Publié dans Politique

Décès de 20 personnes lors d'un anniversaire - L'acte criminel confirmé ! 

Publié le mercredi, 18 juin 2025

Ce n’est plus une simple intoxication alimentaire. L’affaire dramatique survenue lors d’un anniversaire organisé samedi dernier dans la périphérie de la Capitale vient de prendre une tournure criminelle. Lors d’un point de presse tenu hier après-midi, le ministre de la Santé, Zely Randriamanantany, a confirmé qu’il s’agissait bien d’un empoisonnement, et non d’une toxi-infection alimentaire comme les cas récemment enregistrés à Mahajanga ou à Toamasina. Le terme malgache "famosaviana" a été employé par le ministre pour qualifier cet acte prémédité.

 

D’après les explications fournies, des donuts servis lors de la fête seraient à l’origine de l’empoisonnement. Les premiers soupçons évoqués dès lundi par le ministre se confirment, suite à des tests effectués sur des échantillons de vomi des patients et sur des donuts suspects. Injectée à des souris de laboratoire, la substance s’est révélée rapidement fatale. Le même effet a été constaté après ingestion de morceaux de ladite pâtisserie par ces animaux, renforçant l’hypothèse d’un aliment délibérément contaminé.

Les analyses se poursuivent en laboratoires afin d’identifier précisément le poison utilisé. En attendant, les autorités sanitaires affirment avoir adapté leur protocole de prise en charge, en administrant des antidotes aux patients dès la confirmation de l’empoisonnement. Aucun détail n’a cependant été communiqué concernant les antidotes employés. A ce jour, sept des victimes initialement hospitalisées ont pu regagner leur domicile. Le ministère rassure sur la disponibilité des traitements et sur le fait que les soins sont entièrement pris en charge par l’Etat, grâce notamment à un fonds d’urgence et un fonds d’équité au sein de la HJRA.

5 arrestations

L’enquête ouverte suite à ce drame s’intensifie. Le ministre délégué à la Gendarmerie nationale, le Général Andry Rakotondrazaka, a indiqué que la confirmation de l’empoisonnement modifie considérablement la direction de l’enquête judiciaire. L’affaire est désormais traitée comme un crime relevant du Code pénal, et les investigations sont menées conjointement par la Gendarmerie et la Police nationale. Cinq personnes ont été interpellées jusqu’à présent, sans que leur identité ou leur statut ne soient révélés.

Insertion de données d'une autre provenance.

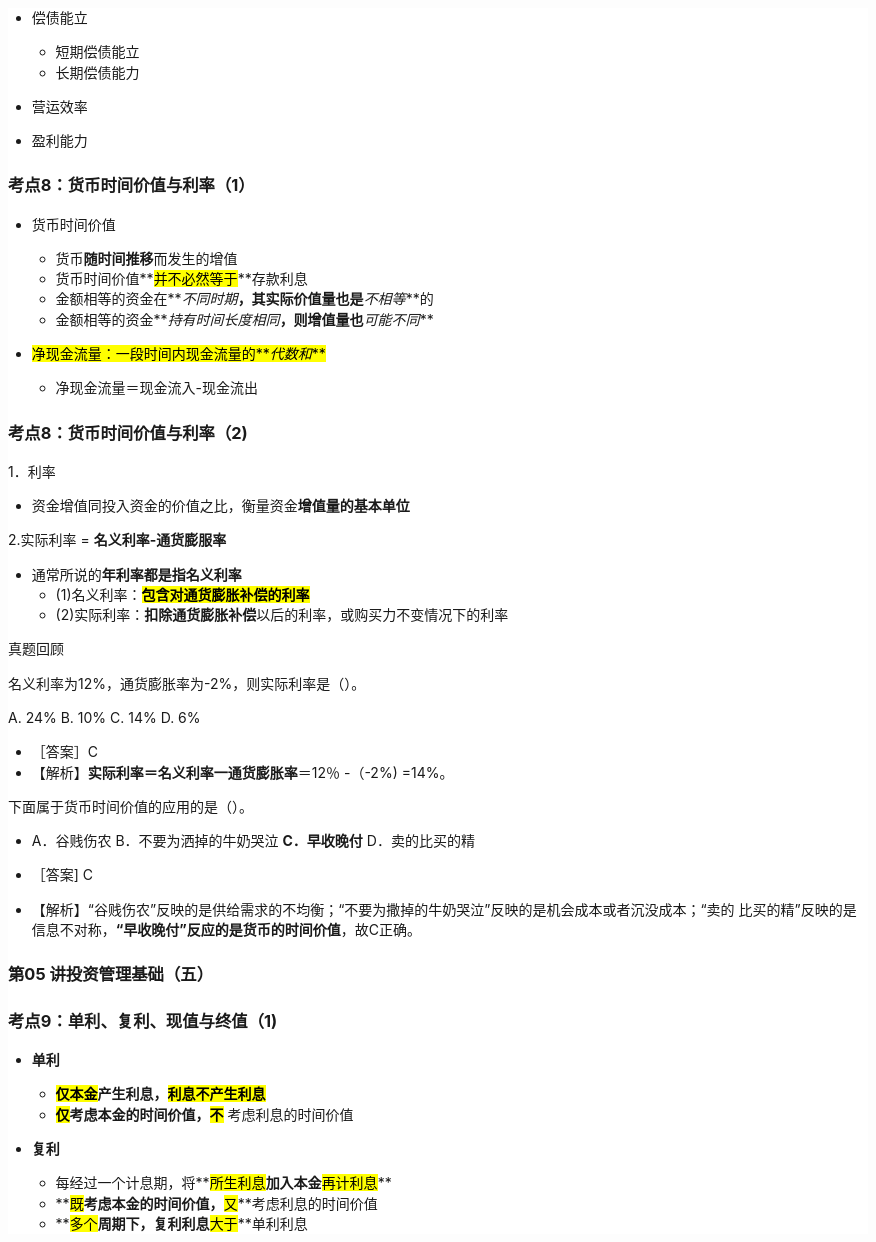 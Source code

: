 * 偿债能立
	* 短期偿债能立
	* 长期偿债能力

* 营运效率
* 盈利能力

### **考点8：货币时间价值与利率（1）**

* 货币时间价值 
	* 货币**随时间推移**而发生的增值 
	* 货币时间价值**<mark>并不必然等于</mark>**存款利息 
	* 金额相等的资金在**_不同时期_**，其实际价值量也是**_不相等_**的 
	* 金额相等的资金**_持有时间长度相同_**，则增值量也**_可能不同_** 

* <mark>净现金流量：一段时间内现金流量的**_代数和_**</mark> 
	* 净现金流量＝现金流入-现金流出 

### **考点8：货币时间价值与利率（2)**

1．利率 

* 资金增值同投入资金的价值之比，衡量资金**增值量的基本单位** 

2.实际利率 = **名义利率-通货膨服率** 

* 通常所说的**年利率都是指名义利率** 
	* (1)名义利率：**<mark>包含对通货膨胀补偿的利率</mark>**
	* (2)实际利率：**扣除通货膨胀补偿**以后的利率，或购买力不变情况下的利率 

真题回顾 

名义利率为12%，通货膨胀率为-2%，则实际利率是（）。

 A. 24% 	B. 10% C. 14% D. 6% 

* ［答案］C 
* 【解析】**实际利率＝名义利率一通货膨胀率**＝12％ -（-2%) =14%。 


下面属于货币时间价值的应用的是（）。

* A．谷贱伤农 B．不要为洒掉的牛奶哭泣   **C．早收晚付**  D．卖的比买的精 

* ［答案] C 
* 【解析】“谷贱伤农”反映的是供给需求的不均衡；“不要为撒掉的牛奶哭泣”反映的是机会成本或者沉没成本；“卖的 比买的精”反映的是信息不对称，**“早收晚付”反应的是货币的时间价值**，故C正确。 

### **第05 讲投资管理基础（五）**

### **考点9：单利、复利、现值与终值（1)** 

* **单利**
	* **<mark>仅本金</mark>**产生利息，**<mark>利息不产生利息</mark>** 
	* **<mark>仅</mark>**考虑本金的时间价值，**<mark>不</mark>** 考虑利息的时间价值 

* **复利**
	* 每经过一个计息期，将**<mark>所生利息</mark>**加入本金**<mark>再计利息</mark>** 
	* **<mark>既</mark>**考虑本金的时间价值，**<mark>又</mark>**考虑利息的时间价值 
	* **<mark>多个</mark>**周期下，复利利息**<mark>大于</mark>**单利利息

Des sources proches de l’enquête indiquent néanmoins qu’une des personnes arrêtées a tenu des propos contradictoires dans deux interviews successives, évoquant dans l’une une arrivée précoce à l’anniversaire, et dans l’autre, une arrivée tardive. Ce flou nourrit les soupçons. Le ministre délégué qualifie l’affaire de "terrible" et affirme que les conclusions seront rendues publiques très prochainement. Il encourage toute personne disposant d’informations à se présenter aux enquêteurs au Toby Ratsimandrava.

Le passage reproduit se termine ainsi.